The latest update of ArcGIS Business Analyst Web App expands users’ analytical horizons by providing a new Results pane in the popular smart map search workflow. Smart map search allows you to view areas on the map that match criteria you define. For example, you might start with a question, such as “Which counties in the United States have a lower life expectancy than the current national average of 76.4 years?” This is the type of question for which smart map search can provide a straightforward visualization and answer.
But what if you haven’t yet formulated your question? Let’s say you’ve found a great dataset, such as the County Health Rankings data compiled by the University of Wisconsin Population Health Institute. You want to explore this data on the map, but don’t know yet precisely which ranges and filters to apply. The Results pane can assist you in performing a sophisticated data exploration to learn more about the data and what questions you might use it to answer.
Data exploration in smart map search
Exploratory data analysis (EDA) is an essential step in understanding datasets. Through EDA, you can uncover patterns within the data, summarize its key features, detect outliers, test a hypothesis, and reveal relationships among the variables.
In this blog article, we’ll demonstrate how to use the smart map search Results pane in Business Analyst Web App for exploratory data analysis, using 2023 County Health Rankings data as our example.
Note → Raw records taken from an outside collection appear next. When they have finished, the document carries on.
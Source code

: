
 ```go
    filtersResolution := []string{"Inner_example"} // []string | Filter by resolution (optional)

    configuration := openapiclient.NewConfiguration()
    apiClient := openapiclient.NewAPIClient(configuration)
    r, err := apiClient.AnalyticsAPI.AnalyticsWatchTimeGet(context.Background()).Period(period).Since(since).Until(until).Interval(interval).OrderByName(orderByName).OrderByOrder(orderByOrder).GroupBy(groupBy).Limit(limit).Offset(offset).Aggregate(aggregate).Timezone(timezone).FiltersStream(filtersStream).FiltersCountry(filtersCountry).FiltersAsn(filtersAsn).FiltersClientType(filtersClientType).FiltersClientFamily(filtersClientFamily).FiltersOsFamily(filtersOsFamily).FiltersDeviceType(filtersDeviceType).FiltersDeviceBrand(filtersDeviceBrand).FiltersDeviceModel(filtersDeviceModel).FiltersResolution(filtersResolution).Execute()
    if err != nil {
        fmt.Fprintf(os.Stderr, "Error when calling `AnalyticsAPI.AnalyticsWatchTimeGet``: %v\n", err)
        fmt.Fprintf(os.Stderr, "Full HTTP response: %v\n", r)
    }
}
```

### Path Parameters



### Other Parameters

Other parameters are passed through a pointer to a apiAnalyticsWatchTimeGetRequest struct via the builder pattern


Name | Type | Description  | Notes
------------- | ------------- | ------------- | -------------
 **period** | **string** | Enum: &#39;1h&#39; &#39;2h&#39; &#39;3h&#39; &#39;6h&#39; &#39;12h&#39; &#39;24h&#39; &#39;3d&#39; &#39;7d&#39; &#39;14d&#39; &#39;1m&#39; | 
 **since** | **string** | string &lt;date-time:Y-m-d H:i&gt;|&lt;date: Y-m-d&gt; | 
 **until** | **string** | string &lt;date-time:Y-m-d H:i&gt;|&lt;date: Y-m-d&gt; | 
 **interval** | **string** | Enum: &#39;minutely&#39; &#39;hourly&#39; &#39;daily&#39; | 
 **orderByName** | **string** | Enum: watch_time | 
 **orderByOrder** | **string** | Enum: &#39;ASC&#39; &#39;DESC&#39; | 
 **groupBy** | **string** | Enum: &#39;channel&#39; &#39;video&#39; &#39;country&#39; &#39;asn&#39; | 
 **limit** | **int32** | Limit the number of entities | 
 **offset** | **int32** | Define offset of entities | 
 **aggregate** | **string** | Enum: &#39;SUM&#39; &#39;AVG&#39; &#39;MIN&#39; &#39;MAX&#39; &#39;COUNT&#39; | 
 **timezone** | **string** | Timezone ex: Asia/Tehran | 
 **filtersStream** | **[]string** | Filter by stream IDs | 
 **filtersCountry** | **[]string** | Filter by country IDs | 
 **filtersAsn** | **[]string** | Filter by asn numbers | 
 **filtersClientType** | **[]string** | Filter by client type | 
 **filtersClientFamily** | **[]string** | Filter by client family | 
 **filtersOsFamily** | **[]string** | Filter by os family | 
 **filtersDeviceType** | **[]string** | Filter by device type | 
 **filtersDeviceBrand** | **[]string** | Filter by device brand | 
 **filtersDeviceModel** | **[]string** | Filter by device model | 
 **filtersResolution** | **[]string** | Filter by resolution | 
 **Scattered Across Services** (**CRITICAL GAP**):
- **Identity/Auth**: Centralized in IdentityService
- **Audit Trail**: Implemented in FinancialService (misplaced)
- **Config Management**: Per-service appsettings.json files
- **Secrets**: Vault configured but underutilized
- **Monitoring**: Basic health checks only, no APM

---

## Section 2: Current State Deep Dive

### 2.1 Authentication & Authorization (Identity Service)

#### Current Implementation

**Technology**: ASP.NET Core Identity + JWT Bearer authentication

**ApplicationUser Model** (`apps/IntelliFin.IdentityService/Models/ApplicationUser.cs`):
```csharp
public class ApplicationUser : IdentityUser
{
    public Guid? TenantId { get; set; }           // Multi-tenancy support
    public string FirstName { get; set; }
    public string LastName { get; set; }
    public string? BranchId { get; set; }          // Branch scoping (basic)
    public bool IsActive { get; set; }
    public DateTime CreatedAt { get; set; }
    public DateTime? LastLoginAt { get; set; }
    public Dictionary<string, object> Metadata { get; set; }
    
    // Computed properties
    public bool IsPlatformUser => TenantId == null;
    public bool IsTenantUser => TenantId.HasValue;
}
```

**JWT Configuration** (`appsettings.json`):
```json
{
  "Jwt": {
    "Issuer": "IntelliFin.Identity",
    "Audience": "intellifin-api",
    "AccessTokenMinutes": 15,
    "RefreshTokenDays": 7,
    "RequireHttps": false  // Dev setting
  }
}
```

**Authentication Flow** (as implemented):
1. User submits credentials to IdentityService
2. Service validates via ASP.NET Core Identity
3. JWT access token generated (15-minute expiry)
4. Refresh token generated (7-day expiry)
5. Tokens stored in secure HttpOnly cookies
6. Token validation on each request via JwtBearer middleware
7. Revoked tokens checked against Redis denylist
Specifically, we’ll focus on examining average life expectancy across various race groups. We will also analyze the extent to which variations in life expectancy can be attributed to median household income and food insecurity. By following the steps detailed below, you’ll be well-equipped to conduct your own exploratory data analysis, and also gain a deeper understanding of the factors that influence life expectancy in the United States.
Step 1: Gain a comprehensive overview
The starting point for any exploratory data analysis is to take a broad overview of the dataset. Using County Health Rankings (CHR) data, we’ll collect average life expectancy statistics for each group at the county level, providing a quick overview of general trends in life expectancy across different demographic groups in the U.S. This first step offers a comprehensive insight into the differences among race groups.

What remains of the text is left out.